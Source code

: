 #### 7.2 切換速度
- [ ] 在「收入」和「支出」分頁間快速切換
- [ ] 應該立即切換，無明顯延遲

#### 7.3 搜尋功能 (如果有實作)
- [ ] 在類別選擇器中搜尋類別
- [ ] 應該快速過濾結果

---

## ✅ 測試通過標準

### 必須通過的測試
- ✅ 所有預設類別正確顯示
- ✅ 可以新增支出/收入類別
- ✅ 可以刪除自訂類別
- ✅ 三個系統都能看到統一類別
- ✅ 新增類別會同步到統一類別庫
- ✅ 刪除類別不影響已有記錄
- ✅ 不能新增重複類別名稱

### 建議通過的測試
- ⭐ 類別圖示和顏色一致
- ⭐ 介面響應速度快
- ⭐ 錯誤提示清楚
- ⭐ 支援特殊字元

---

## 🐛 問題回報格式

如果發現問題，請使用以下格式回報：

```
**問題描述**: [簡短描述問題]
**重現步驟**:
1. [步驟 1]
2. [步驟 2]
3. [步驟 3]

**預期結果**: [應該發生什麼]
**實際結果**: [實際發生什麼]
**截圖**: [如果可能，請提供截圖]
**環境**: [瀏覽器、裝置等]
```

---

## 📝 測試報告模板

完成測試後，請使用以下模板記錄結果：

- YOUR OBJECTIVE -
Your answer must be the line containing "### 建議通過的測試" and each line after it in the listing above, copied exactly.

- EXERCISE RESPONSE -
### 建議通過的測試
- ⭐ 類別圖示和顏色一致
- ⭐ 介面響應速度快
- ⭐ 錯誤提示清楚
- ⭐ 支援特殊字元

---

## 🐛 問題回報格式

如果發現問題，請使用以下格式回報：

```
**問題描述**: [簡短描述問題]
**重現步驟**:
1. [步驟 1]
2. [步驟 2]
3. [步驟 3]

**預期結果**: [應該發生什麼]
**實際結果**: [實際發生什麼]
**截圖**: [如果可能，請提供截圖]
**環境**: [瀏覽器、裝置等]
```

---

## 📝 測試報告模板

完成測試後，請使用以下模板記錄結果：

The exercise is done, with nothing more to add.